X_train, X_test, y_train, y_test = train_test_split(X, y, test_size=0.2, random_state=42)
X_train.shape, X_test.shape

## 3) Fit baseline LinearRegression

In [None]:
from sklearn.linear_model import LinearRegression

linreg = LinearRegression()
linreg.fit(X_train, y_train)

coef_table = pd.DataFrame({
    "feature": ["intercept"] + feature_cols,
    "coef": [linreg.intercept_] + list(linreg.coef_)
})
coef_table

## 4) Predictions, residuals, R², and RMSE

In [None]:
from sklearn.metrics import r2_score, mean_squared_error
import numpy as np

y_pred_train = linreg.predict(X_train)
y_pred_test = linreg.predict(X_test)

resid_train = y_train - y_pred_train
resid_test = y_test - y_pred_test

r2_train = r2_score(y_train, y_pred_train)
r2_test = r2_score(y_test, y_pred_test)
rmse_train = mean_squared_error(y_train, y_pred_train, squared=False)
rmse_test = mean_squared_error(y_test, y_pred_test, squared=False)

pd.DataFrame({
    "set": ["train","test"],
    "R2": [r2_train, r2_test],
    "RMSE": [rmse_train, rmse_test]
})

## 5) Residual diagnostics (assumptions)

In [None]:
import matplotlib.pyplot as plt
import scipy.stats as stats
import numpy as np

fig, axes = plt.subplots(2, 2, figsize=(10, 8))

# Residuals vs Fitted (train)
axes[0,0].scatter(y_pred_train, resid_train, alpha=0.6)
axes[0,0].axhline(0, color="black", linewidth=1)
axes[0,0].set_title("Residuals vs Fitted (train)")
axes[0,0].set_xlabel("Fitted values")
axes[0,0].set_ylabel("Residuals")

# Histogram of residuals (train)
axes[0,1].hist(resid_train, bins=30)
axes[0,1].set_title("Residual histogram (train)")

# QQ plot (train)
stats.probplot(resid_train, dist="norm", plot=axes[1,0])
axes[1,0].set_title("QQ-plot of residuals (train)")

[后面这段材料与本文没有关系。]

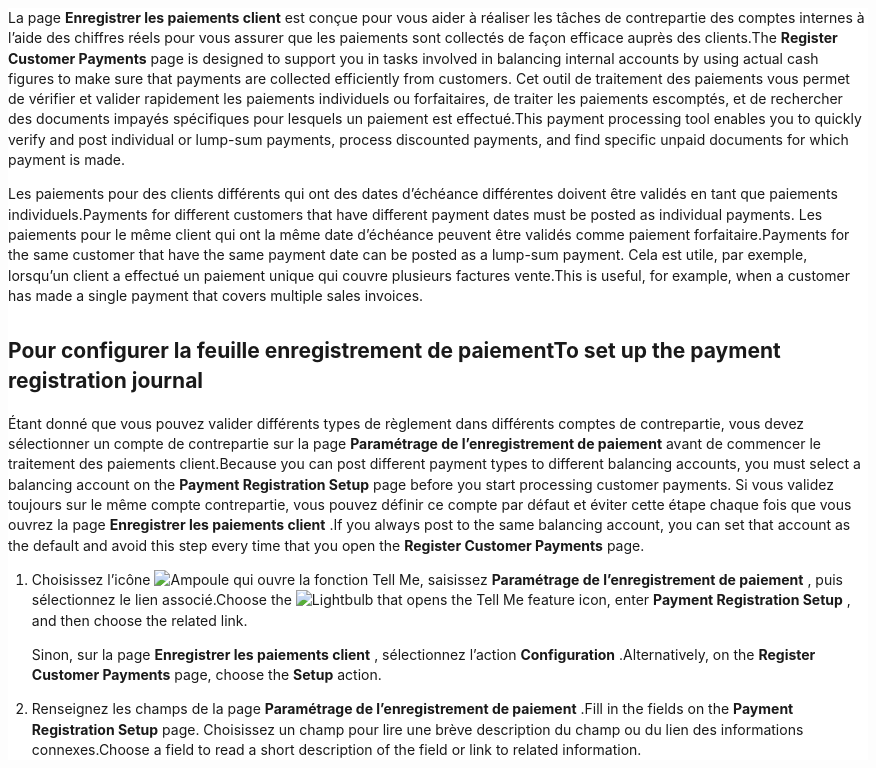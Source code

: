 <span data-ttu-id="d7dc0-108">La page **Enregistrer les paiements client** est conçue pour vous aider à réaliser les tâches de contrepartie des comptes internes à l’aide des chiffres réels pour vous assurer que les paiements sont collectés de façon efficace auprès des clients.</span><span class="sxs-lookup"><span data-stu-id="d7dc0-108">The **Register Customer Payments** page is designed to support you in tasks involved in balancing internal accounts by using actual cash figures to make sure that payments are collected efficiently from customers.</span></span> <span data-ttu-id="d7dc0-109">Cet outil de traitement des paiements vous permet de vérifier et valider rapidement les paiements individuels ou forfaitaires, de traiter les paiements escomptés, et de rechercher des documents impayés spécifiques pour lesquels un paiement est effectué.</span><span class="sxs-lookup"><span data-stu-id="d7dc0-109">This payment processing tool enables you to quickly verify and post individual or lump-sum payments, process discounted payments, and find specific unpaid documents for which payment is made.</span></span>

<span data-ttu-id="d7dc0-110">Les paiements pour des clients différents qui ont des dates d’échéance différentes doivent être validés en tant que paiements individuels.</span><span class="sxs-lookup"><span data-stu-id="d7dc0-110">Payments for different customers that have different payment dates must be posted as individual payments.</span></span> <span data-ttu-id="d7dc0-111">Les paiements pour le même client qui ont la même date d’échéance peuvent être validés comme paiement forfaitaire.</span><span class="sxs-lookup"><span data-stu-id="d7dc0-111">Payments for the same customer that have the same payment date can be posted as a lump-sum payment.</span></span> <span data-ttu-id="d7dc0-112">Cela est utile, par exemple, lorsqu’un client a effectué un paiement unique qui couvre plusieurs factures vente.</span><span class="sxs-lookup"><span data-stu-id="d7dc0-112">This is useful, for example, when a customer has made a single payment that covers multiple sales invoices.</span></span>

## <a name="to-set-up-the-payment-registration-journal"></a><span data-ttu-id="d7dc0-113">Pour configurer la feuille enregistrement de paiement</span><span class="sxs-lookup"><span data-stu-id="d7dc0-113">To set up the payment registration journal</span></span>
<span data-ttu-id="d7dc0-114">Étant donné que vous pouvez valider différents types de règlement dans différents comptes de contrepartie, vous devez sélectionner un compte de contrepartie sur la page **Paramétrage de l’enregistrement de paiement** avant de commencer le traitement des paiements client.</span><span class="sxs-lookup"><span data-stu-id="d7dc0-114">Because you can post different payment types to different balancing accounts, you must select a balancing account on the **Payment Registration Setup** page before you start processing customer payments.</span></span> <span data-ttu-id="d7dc0-115">Si vous validez toujours sur le même compte contrepartie, vous pouvez définir ce compte par défaut et éviter cette étape chaque fois que vous ouvrez la page **Enregistrer les paiements client** .</span><span class="sxs-lookup"><span data-stu-id="d7dc0-115">If you always post to the same balancing account, you can set that account as the default and avoid this step every time that you open the **Register Customer Payments** page.</span></span>  

1. <span data-ttu-id="d7dc0-116">Choisissez l’icône ![Ampoule qui ouvre la fonction Tell Me](media/ui-search/search_small.png "Dites-moi ce que vous voulez faire"), saisissez **Paramétrage de l’enregistrement de paiement** , puis sélectionnez le lien associé.</span><span class="sxs-lookup"><span data-stu-id="d7dc0-116">Choose the ![Lightbulb that opens the Tell Me feature](media/ui-search/search_small.png "Tell me what you want to do") icon, enter **Payment Registration Setup** , and then choose the related link.</span></span>

    <span data-ttu-id="d7dc0-117">Sinon, sur la page **Enregistrer les paiements client** , sélectionnez l’action **Configuration** .</span><span class="sxs-lookup"><span data-stu-id="d7dc0-117">Alternatively, on the **Register Customer Payments** page, choose the **Setup** action.</span></span>    
2. <span data-ttu-id="d7dc0-118">Renseignez les champs de la page **Paramétrage de l’enregistrement de paiement** .</span><span class="sxs-lookup"><span data-stu-id="d7dc0-118">Fill in the fields on the **Payment Registration Setup** page.</span></span> <span data-ttu-id="d7dc0-119">Choisissez un champ pour lire une brève description du champ ou du lien des informations connexes.</span><span class="sxs-lookup"><span data-stu-id="d7dc0-119">Choose a field to read a short description of the field or link to related information.</span></span>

# Residuals vs key predictor (x1 if exists)
if "x1" in X_train.columns:
    axes[1,1].scatter(X_train["x1"], resid_train, alpha=0.6)
    axes[1,1].axhline(0, color="black", linewidth=1)
    axes[1,1].set_title("Residuals vs x1 (train)")
    axes[1,1].set_xlabel("x1")
    axes[1,1].set_ylabel("Residuals")
else:
    axes[1,1].axis("off")
    axes[1,1].set_title("Add residuals vs key predictor here")

plt.tight_layout()
plt.show()

## 6) Interpretation of assumptions

- **Linearity**: Inspect *Residuals vs Fitted*；若残差围绕 0 随机散布、无系统形状，支持线性关系假设。  
- **Independence**: 若数据按观测独立采样，且残差图未呈现明显序列相关（可扩展：残差的 lag-1 散点/自相关图），则独立性更可信。  
- **Homoscedasticity（方差齐性）**: 残差的垂直分布带宽大致均匀，说明误差方差随拟合值变化不大；若呈漏斗形，则可能异方差。  
- **Normality**: 直方图接近对称、QQ 图点落在参考直线上下，支持残差近似正态（用于置信区间与显著性近似合理）。

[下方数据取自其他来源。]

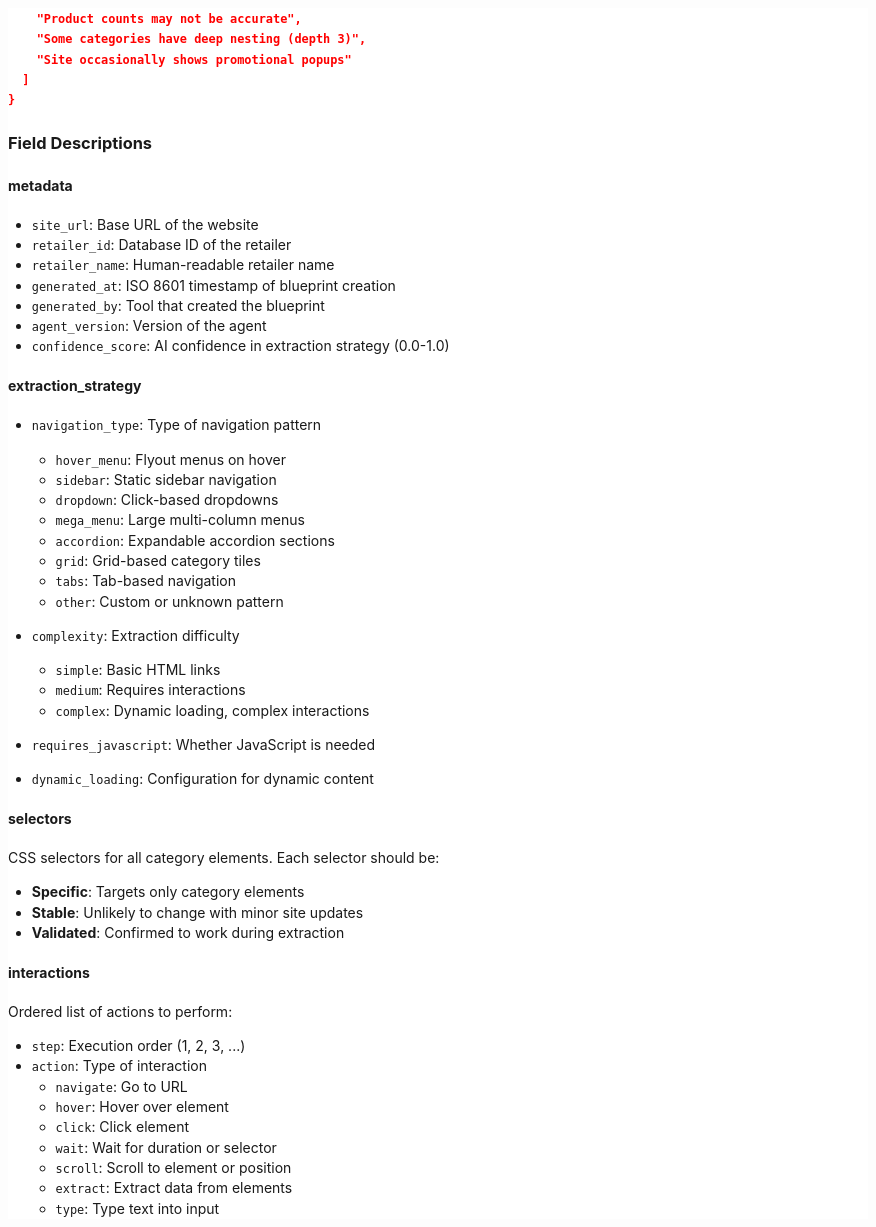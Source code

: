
 ```json
    "Product counts may not be accurate",
    "Some categories have deep nesting (depth 3)",
    "Site occasionally shows promotional popups"
  ]
}
```

### Field Descriptions

#### metadata
- `site_url`: Base URL of the website
- `retailer_id`: Database ID of the retailer
- `retailer_name`: Human-readable retailer name
- `generated_at`: ISO 8601 timestamp of blueprint creation
- `generated_by`: Tool that created the blueprint
- `agent_version`: Version of the agent
- `confidence_score`: AI confidence in extraction strategy (0.0-1.0)

#### extraction_strategy
- `navigation_type`: Type of navigation pattern
  - `hover_menu`: Flyout menus on hover
  - `sidebar`: Static sidebar navigation
  - `dropdown`: Click-based dropdowns
  - `mega_menu`: Large multi-column menus
  - `accordion`: Expandable accordion sections
  - `grid`: Grid-based category tiles
  - `tabs`: Tab-based navigation
  - `other`: Custom or unknown pattern

- `complexity`: Extraction difficulty
  - `simple`: Basic HTML links
  - `medium`: Requires interactions
  - `complex`: Dynamic loading, complex interactions

- `requires_javascript`: Whether JavaScript is needed
- `dynamic_loading`: Configuration for dynamic content

#### selectors
CSS selectors for all category elements. Each selector should be:
- **Specific**: Targets only category elements
- **Stable**: Unlikely to change with minor site updates
- **Validated**: Confirmed to work during extraction

#### interactions
Ordered list of actions to perform:
- `step`: Execution order (1, 2, 3, ...)
- `action`: Type of interaction
  - `navigate`: Go to URL
  - `hover`: Hover over element
  - `click`: Click element
  - `wait`: Wait for duration or selector
  - `scroll`: Scroll to element or position
  - `extract`: Extract data from elements
  - `type`: Type text into input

## 7) (Optional) Add a transformed feature and refit

In [None]:
# Example: add x1^2 to model to capture mild curvature while remaining a linear regression in parameters
from sklearn.model_selection import train_test_split
from sklearn.metrics import r2_score, mean_squared_error

if "x1" in X.columns:
    X_aug = X.copy()
    X_aug["x1_sq"] = X_aug["x1"] ** 2
    X_train_aug, X_test_aug, y_train_aug, y_test_aug = train_test_split(X_aug, y, test_size=0.2, random_state=42)

    linreg_aug = LinearRegression().fit(X_train_aug, y_train_aug)
    y_pred_test_aug = linreg_aug.predict(X_test_aug)

    r2_test_aug = r2_score(y_test_aug, y_pred_test_aug)
    rmse_test_aug = mean_squared_error(y_test_aug, y_pred_test_aug, squared=False)

    compare = pd.DataFrame({
        "model": ["baseline", "augmented (+ x1^2)"],
        "R2_test": [r2_test, r2_test_aug],
        "RMSE_test": [rmse_test, rmse_test_aug]
    })
    compare
else:
    print("No x1 column present; skip augmented example.")

## 8) Conclusion — Do we trust this model?

- **Fit quality**: 结合 R² 与 RMSE（train/test），评估是否存在过拟合/欠拟合迹象。  
- **Assumptions**: 若残差诊断未显示强系统性偏差（线性、齐性、近似正态），信任度更高。  
- **Actionables**: 若异方差或非线性明显，可：
  1) 对目标或关键特征做变换（log、平方项、交互项）；  
  2) 加入稳定化技巧（如加权回归、稳健回归）；  
  3) 收集更多特征或修正数据质量问题。